The idea is to construct a probability distribution on the 10 K-Prim type questions. The probability distribution for a single question is $$\begin{align*} p_0 = \Pr[S = 0] &= \sum_{k=0}^2 \binom{4}{k} (0.5)^k (0.5)^{4-k} = \frac{11}{16}, \\ p_1 = \Pr[S = 0.5] &= \binom{4}{3} (0.5)^3 (0.5)^1 = \frac{1}{4}, \\ p_2 = \Pr[S = 1] &= \binom{4}{4} (0.5)^4 (0.5)^0 = \frac{1}{16}. \end{align*} $$ This assumes that for each such question, the choice of True/False is equally likely for each of the four answers, and the each answer is independent, thus the number of correct answers follows a ${\rm Binomial}(4,0.5)$ distribution.

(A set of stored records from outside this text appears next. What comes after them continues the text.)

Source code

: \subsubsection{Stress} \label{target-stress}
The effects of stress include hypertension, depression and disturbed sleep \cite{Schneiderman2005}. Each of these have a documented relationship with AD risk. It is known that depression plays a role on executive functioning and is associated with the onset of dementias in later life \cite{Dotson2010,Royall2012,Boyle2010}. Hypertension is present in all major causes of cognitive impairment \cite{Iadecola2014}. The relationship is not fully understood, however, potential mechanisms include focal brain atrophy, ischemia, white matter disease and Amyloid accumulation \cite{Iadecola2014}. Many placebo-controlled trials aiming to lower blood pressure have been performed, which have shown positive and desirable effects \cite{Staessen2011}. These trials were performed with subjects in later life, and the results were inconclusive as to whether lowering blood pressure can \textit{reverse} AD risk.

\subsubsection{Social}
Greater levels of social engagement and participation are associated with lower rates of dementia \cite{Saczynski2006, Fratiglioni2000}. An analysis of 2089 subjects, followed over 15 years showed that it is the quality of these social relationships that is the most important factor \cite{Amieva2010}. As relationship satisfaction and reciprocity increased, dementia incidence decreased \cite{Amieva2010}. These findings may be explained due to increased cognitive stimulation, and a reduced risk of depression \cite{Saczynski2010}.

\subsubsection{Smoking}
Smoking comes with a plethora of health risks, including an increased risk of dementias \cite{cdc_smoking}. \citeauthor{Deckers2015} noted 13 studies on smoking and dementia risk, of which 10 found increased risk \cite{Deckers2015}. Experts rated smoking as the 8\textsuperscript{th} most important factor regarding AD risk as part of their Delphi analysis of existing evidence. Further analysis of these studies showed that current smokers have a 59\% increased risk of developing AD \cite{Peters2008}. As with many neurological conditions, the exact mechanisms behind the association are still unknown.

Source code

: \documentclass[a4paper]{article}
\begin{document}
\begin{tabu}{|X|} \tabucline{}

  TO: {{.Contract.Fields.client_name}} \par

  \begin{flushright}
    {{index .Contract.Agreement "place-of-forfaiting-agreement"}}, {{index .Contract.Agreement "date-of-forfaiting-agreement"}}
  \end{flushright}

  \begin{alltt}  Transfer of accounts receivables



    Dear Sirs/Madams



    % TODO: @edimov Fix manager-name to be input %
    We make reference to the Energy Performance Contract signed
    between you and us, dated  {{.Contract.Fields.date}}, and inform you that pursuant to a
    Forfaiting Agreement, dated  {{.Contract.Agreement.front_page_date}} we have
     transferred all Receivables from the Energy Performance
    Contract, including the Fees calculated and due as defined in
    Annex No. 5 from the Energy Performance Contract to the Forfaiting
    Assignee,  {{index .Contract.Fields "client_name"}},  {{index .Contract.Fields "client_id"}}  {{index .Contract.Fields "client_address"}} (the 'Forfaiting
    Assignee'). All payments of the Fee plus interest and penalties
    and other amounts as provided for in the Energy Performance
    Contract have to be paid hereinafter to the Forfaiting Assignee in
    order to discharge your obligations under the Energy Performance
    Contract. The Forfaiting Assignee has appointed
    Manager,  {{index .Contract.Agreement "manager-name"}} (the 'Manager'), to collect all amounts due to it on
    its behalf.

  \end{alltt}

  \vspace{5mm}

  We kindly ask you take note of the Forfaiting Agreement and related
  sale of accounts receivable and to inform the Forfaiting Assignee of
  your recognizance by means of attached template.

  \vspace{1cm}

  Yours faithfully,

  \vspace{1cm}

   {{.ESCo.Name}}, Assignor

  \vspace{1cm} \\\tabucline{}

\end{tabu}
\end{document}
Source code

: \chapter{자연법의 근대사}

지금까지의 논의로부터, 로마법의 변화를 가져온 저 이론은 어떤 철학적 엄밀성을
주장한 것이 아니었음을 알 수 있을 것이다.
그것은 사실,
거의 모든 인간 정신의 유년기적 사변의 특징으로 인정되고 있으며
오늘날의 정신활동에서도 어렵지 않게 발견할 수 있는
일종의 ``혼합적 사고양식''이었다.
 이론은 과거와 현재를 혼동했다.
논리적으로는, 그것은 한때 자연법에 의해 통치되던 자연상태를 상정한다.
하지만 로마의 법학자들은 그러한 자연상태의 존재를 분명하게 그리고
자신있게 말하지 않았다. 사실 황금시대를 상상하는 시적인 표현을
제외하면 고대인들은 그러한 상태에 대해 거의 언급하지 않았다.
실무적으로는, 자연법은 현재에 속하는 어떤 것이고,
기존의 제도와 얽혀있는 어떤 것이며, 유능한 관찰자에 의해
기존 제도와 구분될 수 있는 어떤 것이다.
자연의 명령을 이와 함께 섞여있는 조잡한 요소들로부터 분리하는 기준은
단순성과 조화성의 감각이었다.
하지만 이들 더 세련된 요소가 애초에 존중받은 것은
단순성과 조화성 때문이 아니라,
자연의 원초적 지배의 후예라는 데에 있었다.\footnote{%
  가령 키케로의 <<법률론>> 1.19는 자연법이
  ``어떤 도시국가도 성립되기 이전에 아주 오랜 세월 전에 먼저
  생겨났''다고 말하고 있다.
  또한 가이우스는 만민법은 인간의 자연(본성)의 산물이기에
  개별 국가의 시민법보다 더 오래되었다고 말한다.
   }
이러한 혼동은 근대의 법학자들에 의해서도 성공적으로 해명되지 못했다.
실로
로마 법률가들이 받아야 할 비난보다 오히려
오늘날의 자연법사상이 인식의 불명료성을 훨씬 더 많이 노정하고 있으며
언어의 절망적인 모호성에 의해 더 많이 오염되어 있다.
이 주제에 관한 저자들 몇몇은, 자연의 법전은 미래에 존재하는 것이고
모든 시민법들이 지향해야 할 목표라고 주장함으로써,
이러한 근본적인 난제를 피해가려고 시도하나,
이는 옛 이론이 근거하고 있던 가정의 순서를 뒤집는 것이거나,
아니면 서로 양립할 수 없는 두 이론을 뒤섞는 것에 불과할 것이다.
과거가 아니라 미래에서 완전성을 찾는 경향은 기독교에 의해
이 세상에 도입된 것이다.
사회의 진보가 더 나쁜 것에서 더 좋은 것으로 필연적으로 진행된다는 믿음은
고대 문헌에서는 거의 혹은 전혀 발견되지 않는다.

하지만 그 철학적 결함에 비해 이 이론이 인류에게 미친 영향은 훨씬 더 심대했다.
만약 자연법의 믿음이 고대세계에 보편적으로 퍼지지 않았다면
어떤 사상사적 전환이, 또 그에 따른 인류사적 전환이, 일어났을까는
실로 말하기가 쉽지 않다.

Next, the distribution of the sum of the scores of 10 K-Prim questions can be derived from the multinomial distribution, though it is somewhat tedious to compute: let $X_0$, $X_1$, $X_2$ be random variables that count the number of $0$-point, $0.5$-point, and $1$-point scores out of the 10 questions. Then $$\Pr[(X_0, X_1, X_2) = (a,b,c)] = \frac{10!}{a! b! c!} p_0^{a} p_1^b p_2^c.$$ Then we can tabulate the sum; we do this in Mathematica:
Flatten[Table[{b/2 + c, PDF[MultinomialDistribution[10, {11/16, 1/4, 1/16}],
{10 - b - c, b, c}]}, {b, 0, 10}, {c, 0, 10 - b}], 1]
Table[{k, Total[Select[%, #[[1]] == k &]][[2]]}, {k, 0, 10, 1/2}]
which gives us the desired probability distribution for these 10 questions. Call this random variable $K$. Now, for the remaining 20 questions, the total point count is simple; it is simply $A \sim {\rm Binomial}(20, 0.2)$. So the probability that the total score is at least $18$ out of $30$ is $$\sum_{k=0}^{20} \Pr[K = k/2]\Pr[A \ge 18 - k/2].$$ Again, we use Mathematica:
Sum[%[[k, 2]] (1 - CDF[BinomialDistribution[20, 1/5], 18 - k/2]),
{k, 1, Length[%]}]
This gives us $$\frac{8327843221553613}{2^9 \cdot 10^{20}} \approx 1.62653 \times 10^{-7}.$$ This is so small that it is unlikely that a naive simulation approach will be able to approximate it.
Best Answer
Consider flipping a fair coin 10 times vs 1000 times. Is it more likely to get 7 or more heads in the first case, or 700 or more heads in the second case? I think you can intuit that the former is more likely than the latter, and you'd be exactly right. This is the Law of Big Numbers: the bigger your sample size, the closer you can expect the observed frequency to get to the probability. As you yourself started to suspect, this is indeed all about the distribution: the distribution curve gets more narrow the greater the sample size is. So, with a probability of 0.5, you can expect to get the number of heads with 1000 flips to be closer to 0.5 than if you just flip 10 times.
So: if the probability of you guessing the answer an individual question correctly is greater than the percentage of question you need to get correctly, then you should go for the test with more questions. If the probability of guessing correctly is smaller than the needed percentage, then you should go for the smaller test.